US stocks hit records Tuesday as markets recovered from President-elect Trump's surprise Monday tariff plans, including a 10% duty on Chinese imports and 25% on goods from Mexico and Canada, while traders digested the release of the Fed meeting minutes which showed officials appeared divided over how much further they may need to cut interest rates.
In the report, the central bank stated it anticipates future interest rate cuts but emphasised that they will occur "gradually."
Bitcoin traded around US$92,000, down for a second day after nearing US$100,000 on Friday.
Still, it has remained at 35% since the US election, driven by optimism over crypto-friendly policies under Trump.
At the New York close, preliminary data showed the Dow Jones Industrial Average rose 123.74 points, or 0.28%, to 44,860.31.

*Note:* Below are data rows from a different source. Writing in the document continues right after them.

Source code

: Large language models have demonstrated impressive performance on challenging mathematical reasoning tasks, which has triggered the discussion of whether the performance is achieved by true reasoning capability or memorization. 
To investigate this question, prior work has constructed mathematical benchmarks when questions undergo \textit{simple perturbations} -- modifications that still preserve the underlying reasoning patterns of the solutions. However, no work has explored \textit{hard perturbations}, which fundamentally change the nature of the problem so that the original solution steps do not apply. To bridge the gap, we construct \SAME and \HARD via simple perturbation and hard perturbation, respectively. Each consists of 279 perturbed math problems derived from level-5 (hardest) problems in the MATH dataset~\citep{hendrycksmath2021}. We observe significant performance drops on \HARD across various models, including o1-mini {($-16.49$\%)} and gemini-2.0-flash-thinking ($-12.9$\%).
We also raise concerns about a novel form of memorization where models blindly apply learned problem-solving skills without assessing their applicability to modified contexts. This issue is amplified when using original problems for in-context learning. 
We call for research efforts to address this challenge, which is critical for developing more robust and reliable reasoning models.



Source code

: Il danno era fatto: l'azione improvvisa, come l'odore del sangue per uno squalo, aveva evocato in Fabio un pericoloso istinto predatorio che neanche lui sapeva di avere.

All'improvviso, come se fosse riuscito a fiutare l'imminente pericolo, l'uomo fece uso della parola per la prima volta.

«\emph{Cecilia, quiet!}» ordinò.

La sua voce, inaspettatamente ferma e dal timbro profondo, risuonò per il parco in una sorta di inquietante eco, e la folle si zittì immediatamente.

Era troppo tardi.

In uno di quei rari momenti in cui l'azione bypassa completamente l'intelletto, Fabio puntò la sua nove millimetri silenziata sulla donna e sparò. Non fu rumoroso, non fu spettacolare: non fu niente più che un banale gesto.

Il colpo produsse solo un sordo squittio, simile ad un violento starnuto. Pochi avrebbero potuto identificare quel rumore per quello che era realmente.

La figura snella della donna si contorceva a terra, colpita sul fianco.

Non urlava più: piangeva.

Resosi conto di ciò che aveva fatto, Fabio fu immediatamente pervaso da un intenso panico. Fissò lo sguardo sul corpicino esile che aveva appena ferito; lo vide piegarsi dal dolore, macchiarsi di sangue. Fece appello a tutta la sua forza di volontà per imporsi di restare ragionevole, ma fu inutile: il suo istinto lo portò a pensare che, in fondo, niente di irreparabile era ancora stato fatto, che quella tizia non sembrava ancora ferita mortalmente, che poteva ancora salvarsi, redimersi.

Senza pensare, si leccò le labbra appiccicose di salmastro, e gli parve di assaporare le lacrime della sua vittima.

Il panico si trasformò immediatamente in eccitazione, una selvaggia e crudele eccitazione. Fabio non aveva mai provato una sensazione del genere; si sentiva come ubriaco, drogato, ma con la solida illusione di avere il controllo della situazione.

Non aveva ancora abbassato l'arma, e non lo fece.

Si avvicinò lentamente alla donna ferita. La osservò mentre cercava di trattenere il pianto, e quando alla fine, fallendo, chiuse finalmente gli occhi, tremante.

The Standard & Poor's 500, a key global benchmark, rose 34.26 points (0.57%) to 6,021.63, while the Nasdaq Composite added 119.46 points (0.63%) to reach 19,174.30.
The so-called "Magnificent Seven" delivered mixed performances: Nvidia edged up 0.5%, Tesla ended flat, Microsoft climbed 2.1%, Apple added 0.3%, Alphabet (formerly Google) gained 0.9%, Amazon surged 2.7%, and Meta (formerly Facebook) advanced 1.4%.
Some major stocks declined, including General Motors and Ford, both impacted by Trump's tariff threats targeting Mexican imports.
News sources reported that economists are cautioning that Trump’s broad-based tariff proposals could raise the cost of everyday goods in the US and hinder global growth.
Meanwhile, Mexican President Claudia Sheinbaum Pardo suggested that the US tariffs could prompt retaliation, while Canada's Prime Minister Justin Trudeau emphasised the need for cooperation.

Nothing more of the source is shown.